TASK TO CARRY OUT: Retype all data exactly as given. Pictures should not be retyped.

DATA FOR THIS EXERCISE:
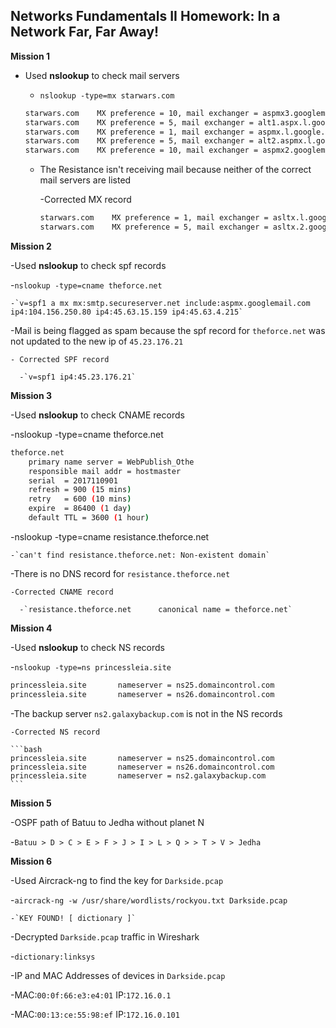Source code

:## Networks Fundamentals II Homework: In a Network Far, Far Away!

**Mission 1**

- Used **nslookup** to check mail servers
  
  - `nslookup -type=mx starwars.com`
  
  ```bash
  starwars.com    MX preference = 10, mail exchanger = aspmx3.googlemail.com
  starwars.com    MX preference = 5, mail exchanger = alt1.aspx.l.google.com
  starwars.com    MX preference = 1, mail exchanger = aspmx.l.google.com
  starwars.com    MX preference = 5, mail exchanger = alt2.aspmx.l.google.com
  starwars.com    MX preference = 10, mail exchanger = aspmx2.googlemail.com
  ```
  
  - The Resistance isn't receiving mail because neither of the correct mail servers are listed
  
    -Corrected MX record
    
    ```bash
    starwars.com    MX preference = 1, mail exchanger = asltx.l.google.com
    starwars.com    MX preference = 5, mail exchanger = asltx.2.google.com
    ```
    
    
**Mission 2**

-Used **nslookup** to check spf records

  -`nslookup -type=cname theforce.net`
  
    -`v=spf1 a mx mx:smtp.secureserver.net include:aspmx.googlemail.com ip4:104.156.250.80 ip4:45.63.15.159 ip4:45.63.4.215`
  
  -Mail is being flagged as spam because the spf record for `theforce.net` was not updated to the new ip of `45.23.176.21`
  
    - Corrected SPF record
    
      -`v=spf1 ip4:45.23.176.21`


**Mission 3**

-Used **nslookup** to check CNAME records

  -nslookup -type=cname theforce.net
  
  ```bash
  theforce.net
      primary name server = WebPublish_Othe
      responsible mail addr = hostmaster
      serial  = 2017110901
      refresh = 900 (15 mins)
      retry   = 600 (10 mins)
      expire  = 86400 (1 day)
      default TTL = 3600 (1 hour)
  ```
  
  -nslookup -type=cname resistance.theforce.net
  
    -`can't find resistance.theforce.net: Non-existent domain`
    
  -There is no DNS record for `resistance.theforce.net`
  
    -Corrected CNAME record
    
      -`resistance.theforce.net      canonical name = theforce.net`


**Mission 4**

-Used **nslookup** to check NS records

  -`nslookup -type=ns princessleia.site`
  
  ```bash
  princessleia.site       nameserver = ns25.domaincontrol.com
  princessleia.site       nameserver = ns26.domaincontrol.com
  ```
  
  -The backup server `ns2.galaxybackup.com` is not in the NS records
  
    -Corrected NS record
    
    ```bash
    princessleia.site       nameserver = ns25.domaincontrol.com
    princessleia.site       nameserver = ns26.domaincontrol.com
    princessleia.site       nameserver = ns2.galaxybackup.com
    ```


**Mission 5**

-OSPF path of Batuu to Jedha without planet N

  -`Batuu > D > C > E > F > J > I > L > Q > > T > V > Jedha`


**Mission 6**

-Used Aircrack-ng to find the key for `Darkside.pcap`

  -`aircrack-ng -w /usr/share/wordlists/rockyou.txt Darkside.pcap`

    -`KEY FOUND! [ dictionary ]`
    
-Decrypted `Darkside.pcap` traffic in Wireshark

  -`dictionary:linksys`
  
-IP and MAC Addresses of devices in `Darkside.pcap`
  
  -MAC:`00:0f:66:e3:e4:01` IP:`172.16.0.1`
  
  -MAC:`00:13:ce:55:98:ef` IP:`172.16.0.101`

SOLUTION TO THE EXERCISE:
Source code

:## Networks Fundamentals II Homework: In a Network Far, Far Away!

**Mission 1**

- Used **nslookup** to check mail servers
  
  - `nslookup -type=mx starwars.com`
  
  ```bash
  starwars.com    MX preference = 10, mail exchanger = aspmx3.googlemail.com
  starwars.com    MX preference = 5, mail exchanger = alt1.aspx.l.google.com
  starwars.com    MX preference = 1, mail exchanger = aspmx.l.google.com
  starwars.com    MX preference = 5, mail exchanger = alt2.aspmx.l.google.com
  starwars.com    MX preference = 10, mail exchanger = aspmx2.googlemail.com
  ```
  
  - The Resistance isn't receiving mail because neither of the correct mail servers are listed
  
    -Corrected MX record
    
    ```bash
    starwars.com    MX preference = 1, mail exchanger = asltx.l.google.com
    starwars.com    MX preference = 5, mail exchanger = asltx.2.google.com
    ```
    
    
**Mission 2**

-Used **nslookup** to check spf records

  -`nslookup -type=cname theforce.net`
  
    -`v=spf1 a mx mx:smtp.secureserver.net include:aspmx.googlemail.com ip4:104.156.250.80 ip4:45.63.15.159 ip4:45.63.4.215`
  
  -Mail is being flagged as spam because the spf record for `theforce.net` was not updated to the new ip of `45.23.176.21`
  
    - Corrected SPF record
    
      -`v=spf1 ip4:45.23.176.21`


**Mission 3**

-Used **nslookup** to check CNAME records

  -nslookup -type=cname theforce.net
  
  ```bash
  theforce.net
      primary name server = WebPublish_Othe
      responsible mail addr = hostmaster
      serial  = 2017110901
      refresh = 900 (15 mins)
      retry   = 600 (10 mins)
      expire  = 86400 (1 day)
      default TTL = 3600 (1 hour)
  ```
  
  -nslookup -type=cname resistance.theforce.net
  
    -`can't find resistance.theforce.net: Non-existent domain`
    
  -There is no DNS record for `resistance.theforce.net`
  
    -Corrected CNAME record
    
      -`resistance.theforce.net      canonical name = theforce.net`


**Mission 4**

-Used **nslookup** to check NS records

  -`nslookup -type=ns princessleia.site`
  
  ```bash
  princessleia.site       nameserver = ns25.domaincontrol.com
  princessleia.site       nameserver = ns26.domaincontrol.com
  ```
  
  -The backup server `ns2.galaxybackup.com` is not in the NS records
  
    -Corrected NS record
    
    ```bash
    princessleia.site       nameserver = ns25.domaincontrol.com
    princessleia.site       nameserver = ns26.domaincontrol.com
    princessleia.site       nameserver = ns2.galaxybackup.com
    ```


**Mission 5**

-OSPF path of Batuu to Jedha without planet N

  -`Batuu > D > C > E > F > J > I > L > Q > > T > V > Jedha`


**Mission 6**

-Used Aircrack-ng to find the key for `Darkside.pcap`

  -`aircrack-ng -w /usr/share/wordlists/rockyou.txt Darkside.pcap`

    -`KEY FOUND! [ dictionary ]`
    
-Decrypted `Darkside.pcap` traffic in Wireshark

  -`dictionary:linksys`
  
-IP and MAC Addresses of devices in `Darkside.pcap`
  
  -MAC:`00:0f:66:e3:e4:01` IP:`172.16.0.1`
  
  -MAC:`00:13:ce:55:98:ef` IP:`172.16.0.101`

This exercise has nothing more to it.